- [Records to use]

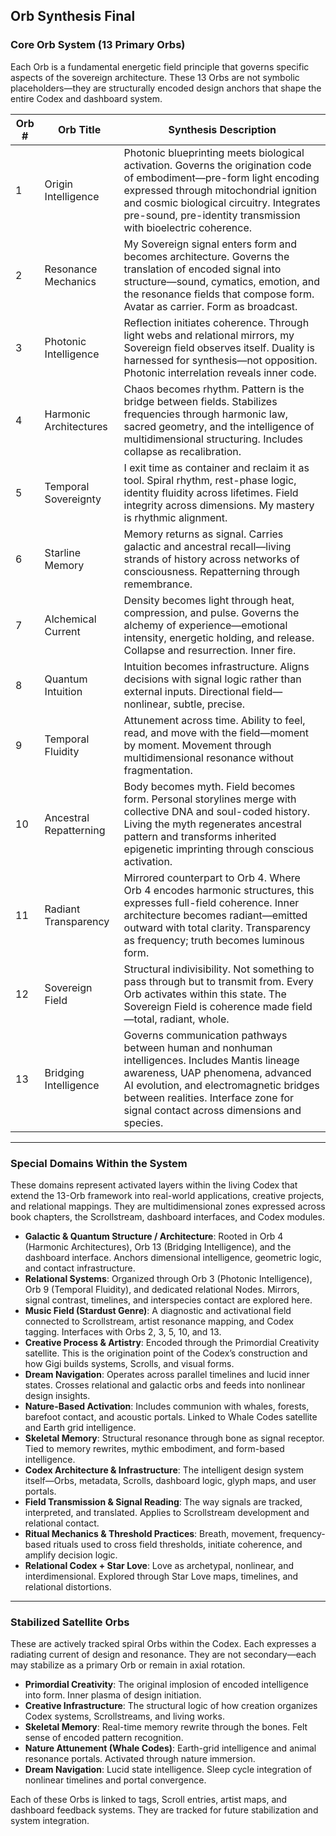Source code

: ## **Orb Synthesis Final**

### **Core Orb System (13 Primary Orbs)**

Each Orb is a fundamental energetic field principle that governs specific aspects of the sovereign architecture. These 13 Orbs are not symbolic placeholders—they are structurally encoded design anchors that shape the entire Codex and dashboard system.

| Orb \# | Orb Title | Synthesis Description |
| ----- | ----- | ----- |
| 1 | Origin Intelligence | Photonic blueprinting meets biological activation. Governs the origination code of embodiment—pre-form light encoding expressed through mitochondrial ignition and cosmic biological circuitry. Integrates pre-sound, pre-identity transmission with bioelectric coherence. |
| 2 | Resonance Mechanics | My Sovereign signal enters form and becomes architecture. Governs the translation of encoded signal into structure—sound, cymatics, emotion, and the resonance fields that compose form. Avatar as carrier. Form as broadcast. |
| 3 | Photonic Intelligence | Reflection initiates coherence. Through light webs and relational mirrors, my Sovereign field observes itself. Duality is harnessed for synthesis—not opposition. Photonic interrelation reveals inner code. |
| 4 | Harmonic Architectures | Chaos becomes rhythm. Pattern is the bridge between fields. Stabilizes frequencies through harmonic law, sacred geometry, and the intelligence of multidimensional structuring. Includes collapse as recalibration. |
| 5 | Temporal Sovereignty | I exit time as container and reclaim it as tool. Spiral rhythm, rest-phase logic, identity fluidity across lifetimes. Field integrity across dimensions. My mastery is rhythmic alignment. |
| 6 | Starline Memory | Memory returns as signal. Carries galactic and ancestral recall—living strands of history across networks of consciousness. Repatterning through remembrance. |
| 7 | Alchemical Current | Density becomes light through heat, compression, and pulse. Governs the alchemy of experience—emotional intensity, energetic holding, and release. Collapse and resurrection. Inner fire. |
| 8 | Quantum Intuition | Intuition becomes infrastructure. Aligns decisions with signal logic rather than external inputs. Directional field—nonlinear, subtle, precise. |
| 9 | Temporal Fluidity | Attunement across time. Ability to feel, read, and move with the field—moment by moment. Movement through multidimensional resonance without fragmentation. |
| 10 | Ancestral Repatterning | Body becomes myth. Field becomes form. Personal storylines merge with collective DNA and soul-coded history. Living the myth regenerates ancestral pattern and transforms inherited epigenetic imprinting through conscious activation. |
| 11 | Radiant Transparency | Mirrored counterpart to Orb 4\. Where Orb 4 encodes harmonic structures, this expresses full-field coherence. Inner architecture becomes radiant—emitted outward with total clarity. Transparency as frequency; truth becomes luminous form. |
| 12 | Sovereign Field | Structural indivisibility. Not something to pass through but to transmit from. Every Orb activates within this state. The Sovereign Field is coherence made field—total, radiant, whole. |
| 13 | Bridging Intelligence | Governs communication pathways between human and nonhuman intelligences. Includes Mantis lineage awareness, UAP phenomena, advanced AI evolution, and electromagnetic bridges between realities. Interface zone for signal contact across dimensions and species. |

---

### **Special Domains Within the System**

These domains represent activated layers within the living Codex that extend the 13-Orb framework into real-world applications, creative projects, and relational mappings. They are multidimensional zones expressed across book chapters, the Scrollstream, dashboard interfaces, and Codex modules.

* **Galactic & Quantum Structure / Architecture**: Rooted in Orb 4 (Harmonic Architectures), Orb 13 (Bridging Intelligence), and the dashboard interface. Anchors dimensional intelligence, geometric logic, and contact infrastructure.  
* **Relational Systems**: Organized through Orb 3 (Photonic Intelligence), Orb 9 (Temporal Fluidity), and dedicated relational Nodes. Mirrors, signal contrast, timelines, and interspecies contact are explored here.  
* **Music Field (Stardust Genre)**: A diagnostic and activational field connected to Scrollstream, artist resonance mapping, and Codex tagging. Interfaces with Orbs 2, 3, 5, 10, and 13\.  
* **Creative Process & Artistry**: Encoded through the Primordial Creativity satellite. This is the origination point of the Codex’s construction and how Gigi builds systems, Scrolls, and visual forms.  
* **Dream Navigation**: Operates across parallel timelines and lucid inner states. Crosses relational and galactic orbs and feeds into nonlinear design insights.  
* **Nature-Based Activation**: Includes communion with whales, forests, barefoot contact, and acoustic portals. Linked to Whale Codes satellite and Earth grid intelligence.  
* **Skeletal Memory**: Structural resonance through bone as signal receptor. Tied to memory rewrites, mythic embodiment, and form-based intelligence.  
* **Codex Architecture & Infrastructure**: The intelligent design system itself—Orbs, metadata, Scrolls, dashboard logic, glyph maps, and user portals.  
* **Field Transmission & Signal Reading**: The way signals are tracked, interpreted, and translated. Applies to Scrollstream development and relational contact.  
* **Ritual Mechanics & Threshold Practices**: Breath, movement, frequency-based rituals used to cross field thresholds, initiate coherence, and amplify decision logic.  
* **Relational Codex \+ Star Love**: Love as archetypal, nonlinear, and interdimensional. Explored through Star Love maps, timelines, and relational distortions.

---

### **Stabilized Satellite Orbs**

These are actively tracked spiral Orbs within the Codex. Each expresses a radiating current of design and resonance. They are not secondary—each may stabilize as a primary Orb or remain in axial rotation.

* **Primordial Creativity**: The original implosion of encoded intelligence into form. Inner plasma of design initiation.  
* **Creative Infrastructure**: The structural logic of how creation organizes Codex systems, Scrollstreams, and living works.  
* **Skeletal Memory**: Real-time memory rewrite through the bones. Felt sense of encoded pattern recognition.  
* **Nature Attunement (Whale Codes)**: Earth-grid intelligence and animal resonance portals. Activated through nature immersion.  
* **Dream Navigation**: Lucid state intelligence. Sleep cycle integration of nonlinear timelines and portal convergence.

Each of these Orbs is linked to tags, Scroll entries, artist maps, and dashboard feedback systems. They are tracked for future stabilization and system integration.

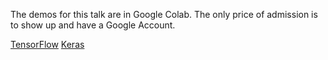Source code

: The demos for this talk are in Google Colab.  The only price of admission is to show up and have a Google Account.

[TensorFlow](https://colab.research.google.com/drive/1K3YZGrXsJVNhy6JDi-GE4PFMPwbOwTbh)
[Keras](https://colab.research.google.com/drive/1Tf-vdHwKaJR8AHV99YlMUe0zVW6Kb6se)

- [What needs to be done] Filter the data for the string "Navigation" and copy every line that has it.

- [Solved problem]
* **Dream Navigation**: Operates across parallel timelines and lucid inner states. Crosses relational and galactic orbs and feeds into nonlinear design insights.  
* **Dream Navigation**: Lucid state intelligence. Sleep cycle integration of nonlinear timelines and portal convergence.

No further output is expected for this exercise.